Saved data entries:
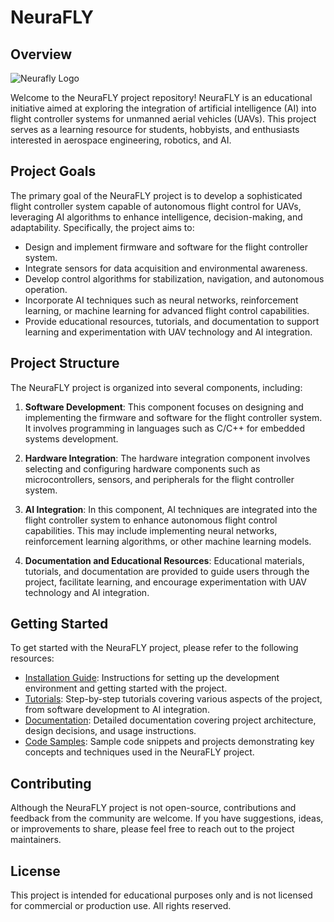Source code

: # NeuraFLY 

## Overview
![Neurafly Logo](https://github.com/OSCOWL/Neurafly_VFC1.1/assets/91824434/cf875451-51cc-4c6d-84e7-c496783ede10)

Welcome to the NeuraFLY project repository! NeuraFLY is an educational initiative aimed at exploring the integration of artificial intelligence (AI) into flight controller systems for unmanned aerial vehicles (UAVs). This project serves as a learning resource for students, hobbyists, and enthusiasts interested in aerospace engineering, robotics, and AI.

## Project Goals

The primary goal of the NeuraFLY project is to develop a sophisticated flight controller system capable of autonomous flight control for UAVs, leveraging AI algorithms to enhance intelligence, decision-making, and adaptability. Specifically, the project aims to:

- Design and implement firmware and software for the flight controller system.
- Integrate sensors for data acquisition and environmental awareness.
- Develop control algorithms for stabilization, navigation, and autonomous operation.
- Incorporate AI techniques such as neural networks, reinforcement learning, or machine learning for advanced flight control capabilities.
- Provide educational resources, tutorials, and documentation to support learning and experimentation with UAV technology and AI integration.

## Project Structure

The NeuraFLY project is organized into several components, including:

1. **Software Development**: This component focuses on designing and implementing the firmware and software for the flight controller system. It involves programming in languages such as C/C++ for embedded systems development.

2. **Hardware Integration**: The hardware integration component involves selecting and configuring hardware components such as microcontrollers, sensors, and peripherals for the flight controller system.

3. **AI Integration**: In this component, AI techniques are integrated into the flight controller system to enhance autonomous flight control capabilities. This may include implementing neural networks, reinforcement learning algorithms, or other machine learning models.

4. **Documentation and Educational Resources**: Educational materials, tutorials, and documentation are provided to guide users through the project, facilitate learning, and encourage experimentation with UAV technology and AI integration.

## Getting Started

To get started with the NeuraFLY project, please refer to the following resources:

- [Installation Guide](installation.md): Instructions for setting up the development environment and getting started with the project.
- [Tutorials](tutorials/): Step-by-step tutorials covering various aspects of the project, from software development to AI integration.
- [Documentation](docs/): Detailed documentation covering project architecture, design decisions, and usage instructions.
- [Code Samples](examples/): Sample code snippets and projects demonstrating key concepts and techniques used in the NeuraFLY project.

## Contributing

Although the NeuraFLY project is not open-source, contributions and feedback from the community are welcome. If you have suggestions, ideas, or improvements to share, please feel free to reach out to the project maintainers.

## License

This project is intended for educational purposes only and is not licensed for commercial or production use. All rights reserved.
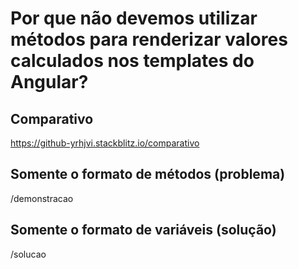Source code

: # Por que não devemos utilizar métodos para renderizar valores calculados nos templates do Angular?

## Comparativo
https://github-yrhjvi.stackblitz.io/comparativo

## Somente o formato de métodos (problema)
/demonstracao

## Somente o formato de variáveis (solução)
/solucao
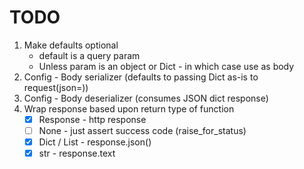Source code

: # TODO

1. Make defaults optional
    * default is a query param
    * Unless param is an object or Dict - in which case use as body
2. Config - Body serializer (defaults to passing Dict as-is to request(json=))
3. Config - Body deserializer (consumes JSON dict response)
4. Wrap response based upon return type of function
    * [x] Response - http response
    * [ ] None - just assert success code (raise_for_status)
    * [x] Dict / List - response.json()
    * [x] str - response.text
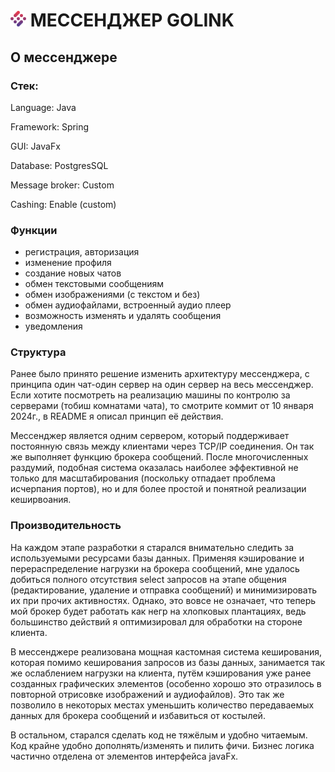 # ![logoIcon.png](src%2Fmain%2Fresources%2Fimg%2FlogoIcon.png) МЕССЕНДЖЕР GOLINK



## О мессенджере
### Стек:

Language: Java

Framework: Spring

GUI: JavaFx

Database: PostgresSQL

Message broker: Custom

Cashing: Enable (custom)

### Функции

- регистрация, авторизация
- изменение профиля
- создание новых чатов
- обмен текстовыми сообщениям
- обмен изображениями (с текстом и без)
- обмен аудиофайлами, встроенный аудио плеер
- возможность изменять и удалять сообщения
- уведомления

### Структура

Ранее было принято решение изменить архитектуру мессенджера, с принципа один чат-один сервер на один сервер на весь мессенджер. Если хотите посмотреть на реализацию машины по контролю за серверами (тобиш комнатами чата), то смотрите коммит от 10 января 2024г., в README я описал принцип её действия.

Мессенджер является одним сервером, который поддерживает постоянную связь между клиентами через TCP/IP соединения. Он так же выполняет функцию брокера сообщений. После многочисленных раздумий, подобная система оказалась наиболее эффективной не только для масштабирования (поскольку отпадает проблема исчерпания портов), но и для более простой и понятной реализации кеширвоания.

### Производительность
На каждом этапе разработки я старался внимательно следить за используемыми ресурсами базы данных. Применяя кэширование и перераспределение нагрузки на брокера сообщений, мне удалось добиться полного отсутствия select запросов на этапе общения (редактирование, удаление и отправка сообщений) и минимизировать их при прочих активностях. Однако, это вовсе не означает, что теперь мой брокер будет работать как негр на хлопковых плантациях, ведь большинство действий я оптимизировал для обработки на стороне клиента.

В мессенджере реализована мощная кастомная система кеширования, которая помимо кеширования запросов из базы данных, занимается так же ослаблением нагрузки на клиента, путём кэширования уже ранее созданных графических элементов (особенно хорошо это отразилось в повторной отрисовке изображений и аудиофайлов). Это так же позволило в некоторых местах уменьшить количество передаваемых данных для брокера сообщений и избавиться от костылей.

В остальном, старался сделать код не тяжёлым и удобно читаемым. Код крайне удобно дополнять/изменять и пилить фичи. Бизнес логика частично отделена от элементов интерфейса javaFx. 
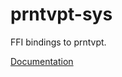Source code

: # prntvpt-sys #
FFI bindings to prntvpt.

[Documentation](https://retep998.github.io/doc/prntvpt-sys/)
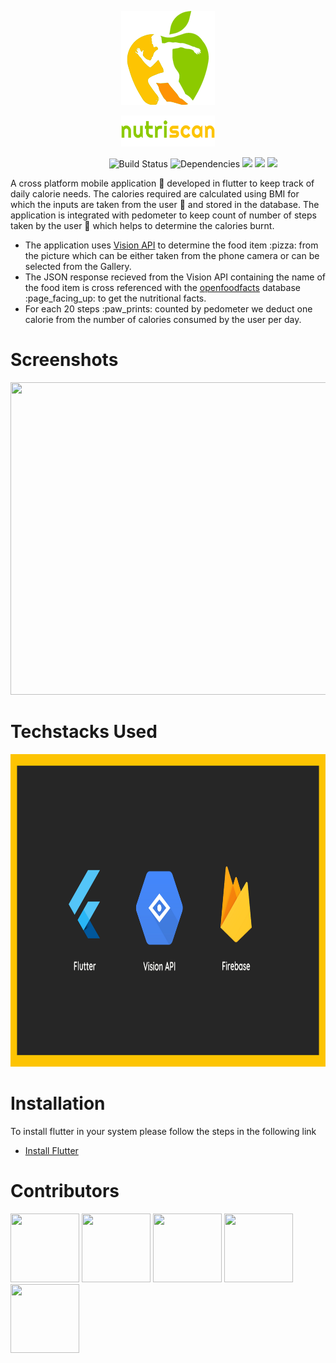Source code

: <p align="center">
  <img src="/assets/logoimage.png">
</p>
<p align="center">
  <img height="50" width="150" src="/assets/logotext.png">
</p>

&nbsp;&nbsp;&nbsp;&nbsp;&nbsp;&nbsp;&nbsp;&nbsp;&nbsp;&nbsp;&nbsp;&nbsp;&nbsp;&nbsp;&nbsp;&nbsp;&nbsp;&nbsp;&nbsp;&nbsp;&nbsp;&nbsp;&nbsp;&nbsp;&nbsp;&nbsp;&nbsp;&nbsp;&nbsp;&nbsp;&nbsp;&nbsp;&nbsp;&nbsp;&nbsp;&nbsp;&nbsp;&nbsp;&nbsp;
![Build Status](https://travis-ci.org/anfederico/Clairvoyant.svg?branch=master)
![Dependencies](https://img.shields.io/badge/dependencies-up%20to%20date-brightgreen.svg)
![](https://img.shields.io/github/license/ShreyasBaliga/NutriScan.svg)
![](https://img.shields.io/github/forks/ShreyasBaliga/NutriScan.svg?style=social)
![](https://img.shields.io/github/stars/ShreyasBaliga/NutriScan.svg?style=social)


A cross platform mobile application :iphone: developed in flutter to keep track of daily calorie needs. The calories required are calculated using BMI for which the inputs are taken from the user :bow: and stored in the database. The application is integrated with pedometer to keep count of number of steps taken by the user :walking: which helps to determine the calories burnt.

<ul>
  <li> The application uses <a href="https://cloud.google.com/vision/">Vision API</a> to determine the food item :pizza: from the picture which can be either taken from the phone camera or can be selected from the Gallery.

  <li> The JSON response recieved from the Vision API containing the name of the food item is cross referenced with the <a href="https://world.openfoodfacts.org/">openfoodfacts</a> database :page_facing_up: to get the nutritional facts.
  
  <li> For each 20 steps :paw_prints: counted by pedometer we deduct one calorie from the number of calories consumed by the user per day.
</ul>

# Screenshots

<p float="left">
  <img src="assets/AppScreenshots.jpeg" width="900" height="500" />
</p>

# Techstacks Used

<p float="left">
  <img src="assets/Techstacks.png" width="900" height="500" />
</p>

# Installation

To install flutter in your system please follow the steps in the following link
* [Install Flutter](https://flutter.dev/get-started/)

# Contributors

<p float="left">
  <a href="https://github.com/ShreyasBaliga"><img src="https://avatars3.githubusercontent.com/u/24814222?s=400&v=4" width="110" height="110" /></a>
  <a href="https://github.com/melwinlobo18"><img src="https://avatars2.githubusercontent.com/u/29202917?s=400&v=4" width="110" height="110" /></a>
  <a href="https://github.com/imhighoncoffee"><img src="https://avatars1.githubusercontent.com/u/20843881?s=400&v=4" width="110" height="110" /></a>
  <a href="https://github.com/ekokratos"><img src="https://avatars3.githubusercontent.com/u/26033335?s=400&v=4" width="110" height="110" /></a>
  <a href="https://github.com/xtremekratos"><img src="https://avatars3.githubusercontent.com/u/50409146?s=400&v=4" width="110" height="110" /></a>
</p>
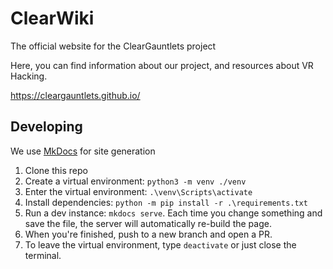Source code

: # ClearWiki

The official website for the ClearGauntlets project

Here, you can find information about our project, and resources about VR Hacking.


https://cleargauntlets.github.io/

## Developing

We use [MkDocs](https://www.mkdocs.org/) for site generation

1. Clone this repo
2. Create a virtual environment: `python3 -m venv ./venv`
3. Enter the virtual environment: `.\venv\Scripts\activate`
4. Install dependencies: `python -m pip install -r .\requirements.txt`
5. Run a dev instance: `mkdocs serve`. Each time you change something and save the file, the server will automatically re-build the page.
6. When you're finished, push to a new branch and open a PR.
7. To leave the virtual environment, type `deactivate` or just close the terminal.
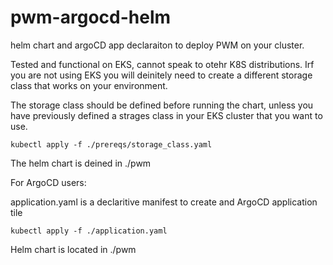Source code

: # pwm-argocd-helm
helm chart and argoCD app declaraiton to deploy PWM on your cluster.

Tested and functional on EKS, cannot speak to otehr K8S distributions.  Irf you are not using EKS you will deinitely need to create a different storage class that works on your environment.


The storage class should be defined before running the chart, unless you have previously defined a strages class in your EKS cluster that you want to use.  

    kubectl apply -f ./prereqs/storage_class.yaml

The helm chart is deined in ./pwm 

For ArgoCD users: 

application.yaml is a declaritive manifest to create and ArgoCD application tile

    kubectl apply -f ./application.yaml

Helm chart is located in ./pwm  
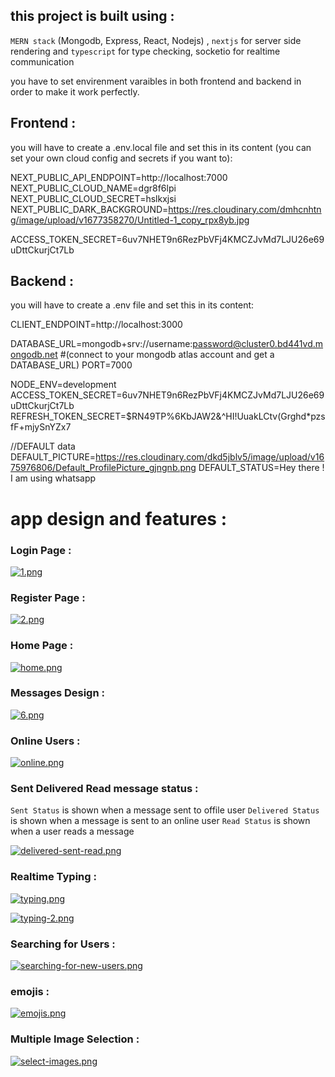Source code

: ## this project is built using :  

`MERN stack` (Mongodb, Express, React, Nodejs) , `nextjs` for server side rendering and `typescript` for type checking, socketio for realtime communication

you have to set envirenment varaibles in both frontend and backend in order to make it work perfectly.

## Frontend : 

you will have to create a .env.local file
and set this in its content (you can set your own cloud config and secrets if you want to):

NEXT_PUBLIC_API_ENDPOINT=http://localhost:7000
NEXT_PUBLIC_CLOUD_NAME=dgr8f6lpi
NEXT_PUBLIC_CLOUD_SECRET=hslkxjsi
NEXT_PUBLIC_DARK_BACKGROUND=https://res.cloudinary.com/dmhcnhtng/image/upload/v1677358270/Untitled-1_copy_rpx8yb.jpg

ACCESS_TOKEN_SECRET=6uv7NHET9n6RezPbVFj4KMCZJvMd7LJU26e69uDttCkurjCt7Lb

## Backend : 

you will have to create a .env file
and set this in its content:

CLIENT_ENDPOINT=http://localhost:3000

DATABASE_URL=mongodb+srv://username:password@cluster0.bd441vd.mongodb.net #(connect to your mongodb atlas account and get a DATABASE_URL)
PORT=7000

NODE_ENV=development
ACCESS_TOKEN_SECRET=6uv7NHET9n6RezPbVFj4KMCZJvMd7LJU26e69uDttCkurjCt7Lb
REFRESH_TOKEN_SECRET=$RN49TP%6KbJAW2&^HI!UuakLCtv(Grghd*pzsfF+mjySnYZx7

//DEFAULT data
DEFAULT_PICTURE=https://res.cloudinary.com/dkd5jblv5/image/upload/v1675976806/Default_ProfilePicture_gjngnb.png
DEFAULT_STATUS=Hey there ! I am using whatsapp

# app design and features : 

### Login Page : 

[![1.png](https://i.postimg.cc/q7cZpvYp/1.png)](https://postimg.cc/gwJKDmm7)

### Register Page : 

[![2.png](https://i.postimg.cc/0jjtGdNN/2.png)](https://postimg.cc/9w3tC9Z3)

### Home Page : 

[![home.png](https://i.postimg.cc/qqWG8PYm/home.png)](https://postimg.cc/QKk5Dyj5)

### Messages Design : 

[![6.png](https://i.postimg.cc/cCtR4DHf/6.png)](https://postimg.cc/64w2MfCQ)

### Online Users : 

[![online.png](https://i.postimg.cc/PxyXvhLj/online.png)](https://postimg.cc/Fdf5wMgW)

### Sent Delivered Read message status : 

`Sent Status` is shown when a message sent to offile user
`Delivered Status` is shown when a message is sent to an online user
`Read Status` is shown when a user reads a message

[![delivered-sent-read.png](https://i.postimg.cc/d0WNhxqf/delivered-sent-read.png)](https://postimg.cc/bGt9MLS0)

### Realtime Typing : 

[![typing.png](https://i.postimg.cc/XYjg9kD6/typing.png)](https://postimg.cc/nCW7JBJ3)

[![typing-2.png](https://i.postimg.cc/0yV0nKLM/typing-2.png)](https://postimg.cc/WdJZbzpT)

### Searching for Users : 

[![searching-for-new-users.png](https://i.postimg.cc/fyYvf2ND/searching-for-new-users.png)](https://postimg.cc/rRFW89sP)

### emojis : 

[![emojis.png](https://i.postimg.cc/mgp7CfH7/emojis.png)](https://postimg.cc/k28VPHw5)

### Multiple Image Selection : 

[![select-images.png](https://i.postimg.cc/vmp92rXB/select-images.png)](https://postimg.cc/wtQ77sC8)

AIM OF THE EXERCISE>
Copy all lines of the records that have the string "métodos" in them.

PROBLEM SOLUTION>
: # Por que não devemos utilizar métodos para renderizar valores calculados nos templates do Angular?
## Somente o formato de métodos (problema)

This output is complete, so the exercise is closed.